It takes some hubris to name a new project the Dark Energy Spectroscopic Instrument (DESI). After all, dark energy is completely invisible – it gives off no light to be collected and analysed with a spectrograph. In fact, it’s never been seen at all – it has evaded every attempt we’ve made to image or capture it with even our most advanced telescopes and detector experiments.
As far as we can tell, dark energy is something that is indiscernible, perfectly uniform throughout space and has no interaction at all with matter or light. Its only function, through some as-yet-undetermined mechanism, is to make space expand ever faster.
So how is it, then, that DESI’s just-announced first data release is, as promised, shaking up our understanding of dark energy?

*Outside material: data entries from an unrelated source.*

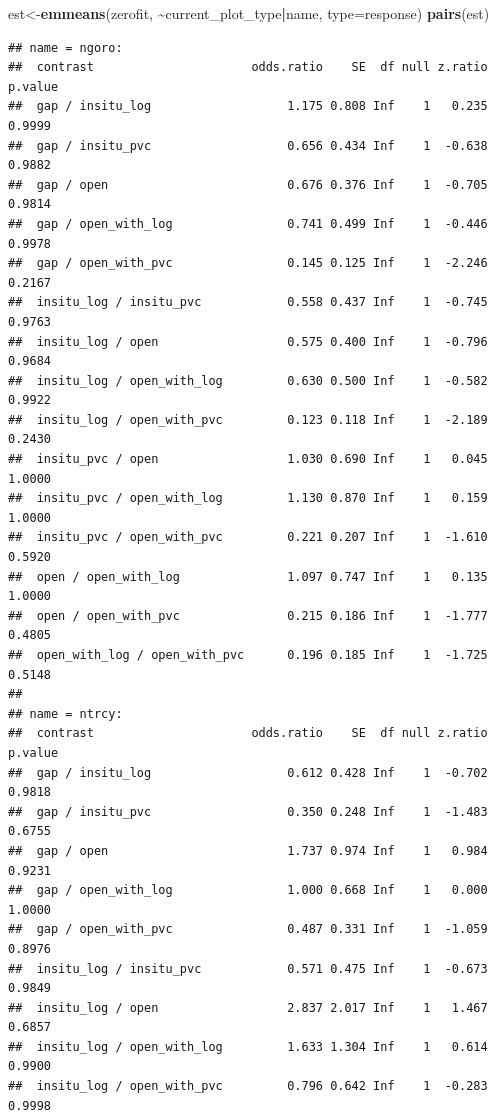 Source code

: \documentclass[
]{article}
\newenvironment{Shaded}{\begin{snugshade}}{\end{snugshade}}
\newcommand{\AttributeTok}[1]{\textcolor[rgb]{0.13,0.29,0.53}{#1}}
\newcommand{\FunctionTok}[1]{\textcolor[rgb]{0.13,0.29,0.53}{\textbf{#1}}}
\newcommand{\NormalTok}[1]{#1}
\newcommand{\OtherTok}[1]{\textcolor[rgb]{0.56,0.35,0.01}{#1}}
\newcommand{\SpecialCharTok}[1]{\textcolor[rgb]{0.81,0.36,0.00}{\textbf{#1}}}
\newcommand{\StringTok}[1]{\textcolor[rgb]{0.31,0.60,0.02}{#1}}
\begin{document}
\begin{Shaded}
\begin{Highlighting}[]
\NormalTok{est}\OtherTok{\textless{}{-}}\FunctionTok{emmeans}\NormalTok{(zerofit, }\SpecialCharTok{\textasciitilde{}}\NormalTok{current\_plot\_type}\SpecialCharTok{|}\NormalTok{name, }\AttributeTok{type=}\StringTok{\textquotesingle{}response\textquotesingle{}}\NormalTok{)}
\FunctionTok{pairs}\NormalTok{(est)}
\end{Highlighting}
\end{Shaded}

\begin{verbatim}
## name = ngoro:
##  contrast                      odds.ratio    SE  df null z.ratio p.value
##  gap / insitu_log                   1.175 0.808 Inf    1   0.235  0.9999
##  gap / insitu_pvc                   0.656 0.434 Inf    1  -0.638  0.9882
##  gap / open                         0.676 0.376 Inf    1  -0.705  0.9814
##  gap / open_with_log                0.741 0.499 Inf    1  -0.446  0.9978
##  gap / open_with_pvc                0.145 0.125 Inf    1  -2.246  0.2167
##  insitu_log / insitu_pvc            0.558 0.437 Inf    1  -0.745  0.9763
##  insitu_log / open                  0.575 0.400 Inf    1  -0.796  0.9684
##  insitu_log / open_with_log         0.630 0.500 Inf    1  -0.582  0.9922
##  insitu_log / open_with_pvc         0.123 0.118 Inf    1  -2.189  0.2430
##  insitu_pvc / open                  1.030 0.690 Inf    1   0.045  1.0000
##  insitu_pvc / open_with_log         1.130 0.870 Inf    1   0.159  1.0000
##  insitu_pvc / open_with_pvc         0.221 0.207 Inf    1  -1.610  0.5920
##  open / open_with_log               1.097 0.747 Inf    1   0.135  1.0000
##  open / open_with_pvc               0.215 0.186 Inf    1  -1.777  0.4805
##  open_with_log / open_with_pvc      0.196 0.185 Inf    1  -1.725  0.5148
## 
## name = ntrcy:
##  contrast                      odds.ratio    SE  df null z.ratio p.value
##  gap / insitu_log                   0.612 0.428 Inf    1  -0.702  0.9818
##  gap / insitu_pvc                   0.350 0.248 Inf    1  -1.483  0.6755
##  gap / open                         1.737 0.974 Inf    1   0.984  0.9231
##  gap / open_with_log                1.000 0.668 Inf    1   0.000  1.0000
##  gap / open_with_pvc                0.487 0.331 Inf    1  -1.059  0.8976
##  insitu_log / insitu_pvc            0.571 0.475 Inf    1  -0.673  0.9849
##  insitu_log / open                  2.837 2.017 Inf    1   1.467  0.6857
##  insitu_log / open_with_log         1.633 1.304 Inf    1   0.614  0.9900
##  insitu_log / open_with_pvc         0.796 0.642 Inf    1  -0.283  0.9998

\end{verbatim}
\end{document}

There are only a few observational handles we can get on something as frustratingly elusive as dark energy. Since all dark energy does is stretch space-time, testing different theories of dark energy’s nature involves learning how that stretching has occurred across cosmic time.

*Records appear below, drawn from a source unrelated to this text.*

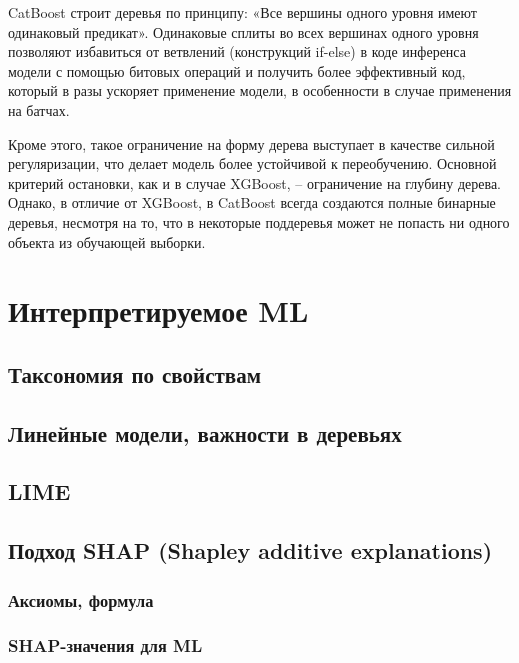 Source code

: \documentclass[a4paper, 14pt]{article}
\begin{document}
    CatBoost строит деревья по принципу: «Все вершины одного уровня имеют одинаковый предикат».
    Одинаковые сплиты во всех вершинах одного уровня позволяют избавиться от ветвлений (конструкций if-else) в коде
    инференса модели с помощью битовых операций и получить более эффективный код, который в разы ускоряет применение
    модели, в особенности в случае применения на батчах.
    
    Кроме этого, такое ограничение на форму дерева выступает в качестве сильной регуляризации, что делает модель более
    устойчивой к переобучению.
    Основной критерий остановки, как и в случае XGBoost, -- ограничение на глубину дерева.
    Однако, в отличие от XGBoost, в CatBoost всегда создаются полные бинарные деревья, несмотря на то, что в некоторые
    поддеревья может не попасть ни одного объекта из обучающей выборки.
    
    \section{Интерпретируемое ML}
    
    \subsection{Таксономия по свойствам}
    
    \subsection{Линейные модели, важности в деревьях}
    
    \subsection{LIME}
    
    \subsection{Подход SHAP (Shapley additive explanations)}
    
    \subsubsection{Аксиомы, формула}
    
    \subsubsection{SHAP-значения для ML}
    
\end{document}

One method is charting the expansion history of the Universe; a related method is to look at how quickly matter built up into galaxies and clusters at different points in our cosmic past.
Measuring the expansion rate generally relies on creating extremely precise 3D maps of matter in the cosmos; charting out lots of distant galaxies, quasars (the bright emission from the vicinity of supermassive black holes) or intergalactic gas, and information about the motion of each object.
That’s where the spectroscopy comes in. By analysing the spectrum of the light, we can see how much it’s been stretched as the source is pulled away from us by cosmic expansion. Connecting that measured expansion rate with an exact physical distance can give us invaluable information about the evolution of our cosmos (along with some really cool maps).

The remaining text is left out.